►
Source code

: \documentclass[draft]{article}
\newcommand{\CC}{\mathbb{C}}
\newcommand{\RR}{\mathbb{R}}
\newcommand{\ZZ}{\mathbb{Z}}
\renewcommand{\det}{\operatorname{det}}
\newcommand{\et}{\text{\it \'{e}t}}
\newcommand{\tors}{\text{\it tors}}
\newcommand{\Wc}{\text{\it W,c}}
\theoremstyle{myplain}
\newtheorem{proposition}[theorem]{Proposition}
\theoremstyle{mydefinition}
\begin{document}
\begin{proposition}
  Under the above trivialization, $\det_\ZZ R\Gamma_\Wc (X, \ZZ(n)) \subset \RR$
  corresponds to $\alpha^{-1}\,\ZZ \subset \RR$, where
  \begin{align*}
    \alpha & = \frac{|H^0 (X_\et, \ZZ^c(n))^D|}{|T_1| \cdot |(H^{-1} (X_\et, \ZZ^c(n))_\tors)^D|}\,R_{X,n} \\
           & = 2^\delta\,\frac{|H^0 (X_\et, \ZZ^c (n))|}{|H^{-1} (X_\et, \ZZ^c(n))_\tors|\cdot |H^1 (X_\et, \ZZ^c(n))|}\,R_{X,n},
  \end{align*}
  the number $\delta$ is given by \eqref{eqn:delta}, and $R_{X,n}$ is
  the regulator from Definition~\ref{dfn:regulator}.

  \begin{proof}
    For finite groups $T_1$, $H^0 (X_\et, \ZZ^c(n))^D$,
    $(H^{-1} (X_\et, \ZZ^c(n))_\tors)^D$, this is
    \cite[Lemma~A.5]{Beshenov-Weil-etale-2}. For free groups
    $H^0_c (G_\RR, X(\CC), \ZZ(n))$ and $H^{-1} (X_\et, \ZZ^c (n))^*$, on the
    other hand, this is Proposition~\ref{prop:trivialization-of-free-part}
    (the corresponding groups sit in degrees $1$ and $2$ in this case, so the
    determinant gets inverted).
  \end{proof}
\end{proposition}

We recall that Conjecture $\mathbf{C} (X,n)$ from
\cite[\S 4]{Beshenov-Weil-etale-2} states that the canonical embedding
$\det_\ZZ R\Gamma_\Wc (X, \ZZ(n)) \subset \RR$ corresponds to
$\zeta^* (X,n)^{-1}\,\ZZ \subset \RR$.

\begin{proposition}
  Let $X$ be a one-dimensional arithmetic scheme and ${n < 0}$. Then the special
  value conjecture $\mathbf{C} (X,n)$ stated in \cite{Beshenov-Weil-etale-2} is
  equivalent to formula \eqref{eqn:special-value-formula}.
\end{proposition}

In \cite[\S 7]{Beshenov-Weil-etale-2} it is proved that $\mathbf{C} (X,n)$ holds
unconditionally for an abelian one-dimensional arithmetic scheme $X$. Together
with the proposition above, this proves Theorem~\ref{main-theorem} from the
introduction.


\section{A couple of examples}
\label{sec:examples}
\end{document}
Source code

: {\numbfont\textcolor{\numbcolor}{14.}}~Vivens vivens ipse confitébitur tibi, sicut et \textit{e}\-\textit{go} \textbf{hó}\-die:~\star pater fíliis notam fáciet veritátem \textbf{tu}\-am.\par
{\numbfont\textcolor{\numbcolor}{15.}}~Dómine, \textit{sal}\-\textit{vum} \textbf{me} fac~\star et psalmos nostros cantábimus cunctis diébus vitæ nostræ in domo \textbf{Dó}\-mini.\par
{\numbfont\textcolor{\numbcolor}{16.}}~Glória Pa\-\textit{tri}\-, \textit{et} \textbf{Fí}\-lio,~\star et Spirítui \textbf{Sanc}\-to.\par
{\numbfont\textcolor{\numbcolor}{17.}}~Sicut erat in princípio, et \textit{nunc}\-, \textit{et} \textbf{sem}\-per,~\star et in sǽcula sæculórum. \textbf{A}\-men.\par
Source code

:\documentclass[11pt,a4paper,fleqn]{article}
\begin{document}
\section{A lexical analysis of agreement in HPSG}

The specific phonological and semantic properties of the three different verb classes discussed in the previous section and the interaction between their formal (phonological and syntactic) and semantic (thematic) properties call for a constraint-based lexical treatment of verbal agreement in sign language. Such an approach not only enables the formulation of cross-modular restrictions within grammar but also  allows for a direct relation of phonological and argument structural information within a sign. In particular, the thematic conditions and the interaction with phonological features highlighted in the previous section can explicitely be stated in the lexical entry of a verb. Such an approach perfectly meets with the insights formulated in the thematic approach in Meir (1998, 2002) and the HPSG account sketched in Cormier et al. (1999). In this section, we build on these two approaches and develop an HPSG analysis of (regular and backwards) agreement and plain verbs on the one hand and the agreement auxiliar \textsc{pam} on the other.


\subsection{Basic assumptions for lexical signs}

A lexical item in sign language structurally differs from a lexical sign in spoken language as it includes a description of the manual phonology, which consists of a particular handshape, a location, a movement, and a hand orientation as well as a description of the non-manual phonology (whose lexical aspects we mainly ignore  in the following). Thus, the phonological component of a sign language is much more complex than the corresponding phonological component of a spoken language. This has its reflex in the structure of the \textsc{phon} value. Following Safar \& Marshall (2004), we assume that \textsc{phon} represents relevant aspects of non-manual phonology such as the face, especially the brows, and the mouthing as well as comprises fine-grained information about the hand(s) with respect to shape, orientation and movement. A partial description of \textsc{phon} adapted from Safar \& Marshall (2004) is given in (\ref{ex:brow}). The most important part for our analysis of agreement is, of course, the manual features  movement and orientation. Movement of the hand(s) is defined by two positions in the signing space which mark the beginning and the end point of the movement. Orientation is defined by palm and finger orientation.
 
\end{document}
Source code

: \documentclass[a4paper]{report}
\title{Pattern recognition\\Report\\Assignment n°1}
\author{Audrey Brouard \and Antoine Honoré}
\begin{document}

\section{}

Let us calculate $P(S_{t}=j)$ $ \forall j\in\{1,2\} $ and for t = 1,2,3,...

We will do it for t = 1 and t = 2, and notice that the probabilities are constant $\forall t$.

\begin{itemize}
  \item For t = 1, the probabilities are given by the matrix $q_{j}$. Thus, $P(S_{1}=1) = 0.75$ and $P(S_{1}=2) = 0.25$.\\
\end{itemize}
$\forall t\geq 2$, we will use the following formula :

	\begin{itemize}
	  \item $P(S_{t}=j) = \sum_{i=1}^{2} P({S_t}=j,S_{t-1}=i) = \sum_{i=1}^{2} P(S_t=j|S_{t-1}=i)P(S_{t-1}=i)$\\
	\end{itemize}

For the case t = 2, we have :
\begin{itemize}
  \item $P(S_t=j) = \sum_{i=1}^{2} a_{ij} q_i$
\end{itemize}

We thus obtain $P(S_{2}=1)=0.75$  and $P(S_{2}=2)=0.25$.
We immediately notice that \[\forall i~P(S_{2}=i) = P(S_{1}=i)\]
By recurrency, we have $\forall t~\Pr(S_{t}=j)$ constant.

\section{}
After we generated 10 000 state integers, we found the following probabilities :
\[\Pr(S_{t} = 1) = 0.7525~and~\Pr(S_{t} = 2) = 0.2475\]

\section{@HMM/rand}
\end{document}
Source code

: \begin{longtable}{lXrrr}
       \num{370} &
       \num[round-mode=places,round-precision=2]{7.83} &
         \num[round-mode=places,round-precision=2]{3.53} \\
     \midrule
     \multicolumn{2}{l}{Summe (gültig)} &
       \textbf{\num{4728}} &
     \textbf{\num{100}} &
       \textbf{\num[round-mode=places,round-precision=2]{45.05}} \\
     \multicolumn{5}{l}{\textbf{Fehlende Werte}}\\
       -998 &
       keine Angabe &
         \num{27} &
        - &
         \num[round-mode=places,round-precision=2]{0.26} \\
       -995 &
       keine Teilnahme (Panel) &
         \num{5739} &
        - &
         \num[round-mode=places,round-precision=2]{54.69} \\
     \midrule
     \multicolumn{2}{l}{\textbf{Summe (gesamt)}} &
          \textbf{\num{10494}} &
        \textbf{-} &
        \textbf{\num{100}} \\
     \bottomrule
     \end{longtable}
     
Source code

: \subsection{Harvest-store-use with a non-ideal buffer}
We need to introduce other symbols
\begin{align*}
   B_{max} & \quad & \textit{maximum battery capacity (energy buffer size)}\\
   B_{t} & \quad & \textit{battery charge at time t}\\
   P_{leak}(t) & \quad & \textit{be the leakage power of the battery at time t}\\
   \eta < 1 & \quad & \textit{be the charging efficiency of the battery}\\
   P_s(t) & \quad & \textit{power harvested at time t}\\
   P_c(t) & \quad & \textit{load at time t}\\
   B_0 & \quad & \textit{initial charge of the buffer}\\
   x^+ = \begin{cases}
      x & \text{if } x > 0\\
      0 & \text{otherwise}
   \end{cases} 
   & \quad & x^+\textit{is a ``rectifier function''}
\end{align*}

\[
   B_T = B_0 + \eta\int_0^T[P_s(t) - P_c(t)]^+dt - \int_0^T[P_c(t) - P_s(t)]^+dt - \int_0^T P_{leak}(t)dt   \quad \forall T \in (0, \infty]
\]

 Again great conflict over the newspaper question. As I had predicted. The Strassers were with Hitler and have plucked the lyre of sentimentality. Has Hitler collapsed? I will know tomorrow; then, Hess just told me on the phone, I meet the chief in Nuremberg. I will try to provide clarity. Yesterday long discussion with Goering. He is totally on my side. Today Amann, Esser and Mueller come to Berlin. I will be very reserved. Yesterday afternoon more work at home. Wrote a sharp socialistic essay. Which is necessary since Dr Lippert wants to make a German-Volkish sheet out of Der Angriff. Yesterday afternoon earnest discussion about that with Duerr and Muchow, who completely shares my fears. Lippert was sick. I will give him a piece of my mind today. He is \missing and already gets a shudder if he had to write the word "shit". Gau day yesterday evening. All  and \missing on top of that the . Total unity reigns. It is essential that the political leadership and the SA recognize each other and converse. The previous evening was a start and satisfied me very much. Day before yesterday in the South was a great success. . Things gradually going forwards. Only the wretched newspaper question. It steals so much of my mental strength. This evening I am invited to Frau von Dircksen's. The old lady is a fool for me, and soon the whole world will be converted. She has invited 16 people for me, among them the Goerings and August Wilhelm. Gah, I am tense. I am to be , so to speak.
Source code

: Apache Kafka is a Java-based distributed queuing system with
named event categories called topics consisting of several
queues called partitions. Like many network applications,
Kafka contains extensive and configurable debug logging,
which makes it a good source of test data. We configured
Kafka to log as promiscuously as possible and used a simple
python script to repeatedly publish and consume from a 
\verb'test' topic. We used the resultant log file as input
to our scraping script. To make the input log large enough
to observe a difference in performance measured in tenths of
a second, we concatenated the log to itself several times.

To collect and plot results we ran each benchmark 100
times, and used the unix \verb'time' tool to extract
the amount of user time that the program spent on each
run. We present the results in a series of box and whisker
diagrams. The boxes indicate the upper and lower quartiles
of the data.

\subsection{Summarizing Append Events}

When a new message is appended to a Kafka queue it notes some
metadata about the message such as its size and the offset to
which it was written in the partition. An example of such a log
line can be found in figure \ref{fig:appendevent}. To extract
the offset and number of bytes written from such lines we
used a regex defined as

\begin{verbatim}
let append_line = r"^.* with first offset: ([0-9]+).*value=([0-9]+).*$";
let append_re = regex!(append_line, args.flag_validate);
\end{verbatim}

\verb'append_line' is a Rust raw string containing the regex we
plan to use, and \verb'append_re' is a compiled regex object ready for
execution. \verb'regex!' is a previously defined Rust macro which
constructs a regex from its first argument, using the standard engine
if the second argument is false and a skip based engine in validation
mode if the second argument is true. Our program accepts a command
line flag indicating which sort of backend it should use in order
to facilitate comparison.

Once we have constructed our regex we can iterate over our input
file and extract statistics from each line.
◄
Exercise aim: Repeat exactly the lines of the listing above, from the one with "times, and used" down to the one with "line can be"; both of those lines belong in the range.

Output for this task:
times, and used the unix \verb'time' tool to extract
the amount of user time that the program spent on each
run. We present the results in a series of box and whisker
diagrams. The boxes indicate the upper and lower quartiles
of the data.

\subsection{Summarizing Append Events}

When a new message is appended to a Kafka queue it notes some
metadata about the message such as its size and the offset to
which it was written in the partition. An example of such a log
line can be found in figure \ref{fig:appendevent}. To extract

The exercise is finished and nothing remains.